捻くれずに、ありがとう、と言えれば良いのだろう。けれども、自分の自分に対する分析が、どうしようもないくらい卑屈だから、素直に受け取ることが出来ない。
本当は彼女の奔放さに表裏の評価があるように、自分の性格だって、批判するところばかりではないはずだと、頭では分かっている。
分かっていたとしても、ないものねだりだとしても、「ないもの」を持っている人が眩しく見えるのは、仕様のないことだとも思う。
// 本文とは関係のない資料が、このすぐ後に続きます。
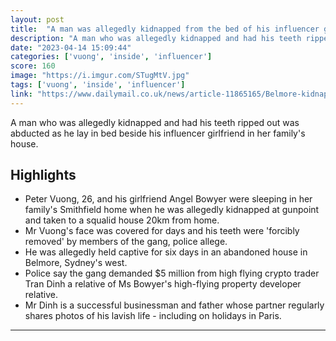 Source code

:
 ```yaml
---
layout: post
title:  "A man was allegedly kidnapped from the bed of his influencer girlfriend and had his teeth pulled out as he was tortured over six days in a squalid home - before his abductors demanded $5m from her crypto trader relative"
description: "A man who was allegedly kidnapped and had his teeth ripped out was abducted as he lay in bed beside his influencer girlfriend in her family's house."
date: "2023-04-14 15:09:44"
categories: ['vuong', 'inside', 'influencer']
score: 160
image: "https://i.imgur.com/STugMtV.jpg"
tags: ['vuong', 'inside', 'influencer']
link: "https://www.dailymail.co.uk/news/article-11865165/Belmore-kidnapping-inside-story-Peter-Vuong-bed-influencer-Angel-Bowyer.html"
---
```


A man who was allegedly kidnapped and had his teeth ripped out was abducted as he lay in bed beside his influencer girlfriend in her family's house.

## Highlights

- Peter Vuong, 26, and his girlfriend Angel Bowyer were sleeping in her family's Smithfield home when he was allegedly kidnapped at gunpoint and taken to a squalid house 20km from home.
- Mr Vuong's face was covered for days and his teeth were 'forcibly removed' by members of the gang, police allege.
- He was allegedly held captive for six days in an abandoned house in Belmore, Sydney's west.
- Police say the gang demanded $5 million from high flying crypto trader Tran Dinh a relative of Ms Bowyer's high-flying property developer relative.
- Mr Dinh is a successful businessman and father whose partner regularly shares photos of his lavish life - including on holidays in Paris.

---
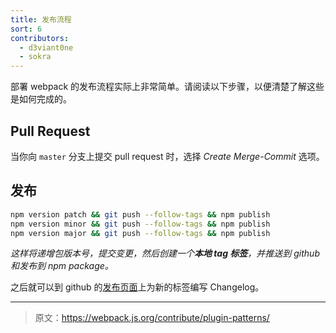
 ```yaml
---
title: 发布流程
sort: 6
contributors:
  - d3viant0ne
  - sokra
---
```


部署 webpack 的发布流程实际上非常简单。请阅读以下步骤，以便清楚了解这些是如何完成的。


## Pull Request

当你向 `master` 分支上提交 pull request 时，选择 _Create Merge-Commit_ 选项。


## 发布

```sh
npm version patch && git push --follow-tags && npm publish
npm version minor && git push --follow-tags && npm publish
npm version major && git push --follow-tags && npm publish
```

_这样将递增包版本号，提交变更，然后创建一个**本地 tag 标签**，并推送到 github 和发布到 npm package。_

之后就可以到 github 的[发布页面](https://github.com/webpack/webpack/releases)上为新的标签编写 Changelog。

***

> 原文：https://webpack.js.org/contribute/plugin-patterns/
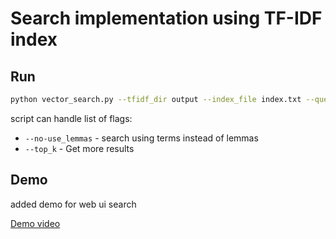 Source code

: # Search implementation using TF-IDF index

## Run

```bash
python vector_search.py --tfidf_dir output --index_file index.txt --query "some query for search" --use_lemmas
```

script can handle list of flags:

 - `--no-use_lemmas` - search using terms instead of lemmas
 - `--top_k` - Get more results


## Demo

added demo for web ui search

[Demo video](https://drive.google.com/drive/folders/1GeVzZMiErEu1sWopYdUgUKj28EZoglhH?hl=ru)
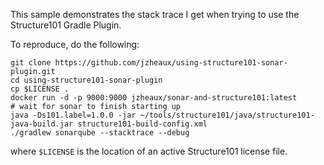 This sample demonstrates the stack trace I get when trying to use the Structure101 Gradle Plugin.

To reproduce, do the following:

```
git clone https://github.com/jzheaux/using-structure101-sonar-plugin.git
cd using-structure101-sonar-plugin
cp $LICENSE .
docker run -d -p 9000:9000 jzheaux/sonar-and-structure101:latest
# wait for sonar to finish starting up
java -Ds101.label=1.0.0 -jar ~/tools/structure101/java/structure101-java-build.jar structure101-build-config.xml
./gradlew sonarqube --stacktrace --debug
```

where `$LICENSE` is the location of an active Structure101 license file.
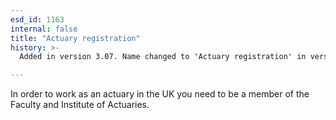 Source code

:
 ```yaml
---
esd_id: 1163
internal: false
title: "Actuary registration"
history: >-
  Added in version 3.07. Name changed to 'Actuary registration' in version 4.00.

---
```


In order to work as an actuary in the UK you need to be a member of the Faculty and Institute of Actuaries.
それでも、自分が他者にとって「青い芝生」らしいという事実にこうして触れて、何かが溶けていくような、軽くなるような、そんな心持ちになった。
嬉しかった。
全く単純な生き物だよ、と優は呆れる様に首を振る。
菜雪は再び星空を見上げ、囲いのない空間から去ることを惜しむように大きく伸びをしていた。それから「さてと」と零す。
「別々に行った方が良いよね?」
「だろうね」
自分の、あっさりと規則や決まりに絡め取られてしまう性分について、漫然と悩んでいた。一人で考え続けても答えは出なくて、思考の終わりない連鎖の中に呑まれていくだけだった。
「じゃあ、お先に」
「気を付けろよ」
茂みの中に消えていく菜雪に声を掛けると、彼女は首だけで振り返って手を振った。優はその姿が見えなくなったのを確認し、更に十秒を心の中で数えてから歩き出した。
けれど、誰かに認められただけで、どうしてか気が楽になる。まあ、こんな状態にも良いと言える部分はあるものか、と。
(まあ結局、そんなものなんだろう)
靄の中から少しずつ抜け出すときって。
溶けきらなかった何かは胸の中に残って、穏やかな熱を放っていた。そのじんわりとした温かさを離さないようにしっかりと掴む。
今日は久しぶりにゆっくり眠れるかな。
木々の間に入ると暗さが増した。月上がりが届かない分、いつもの自室より闇の濃度は高い。
その暗さの中に滲み出した自分は、昨日よりも寛く自分を受け入れてくれていた。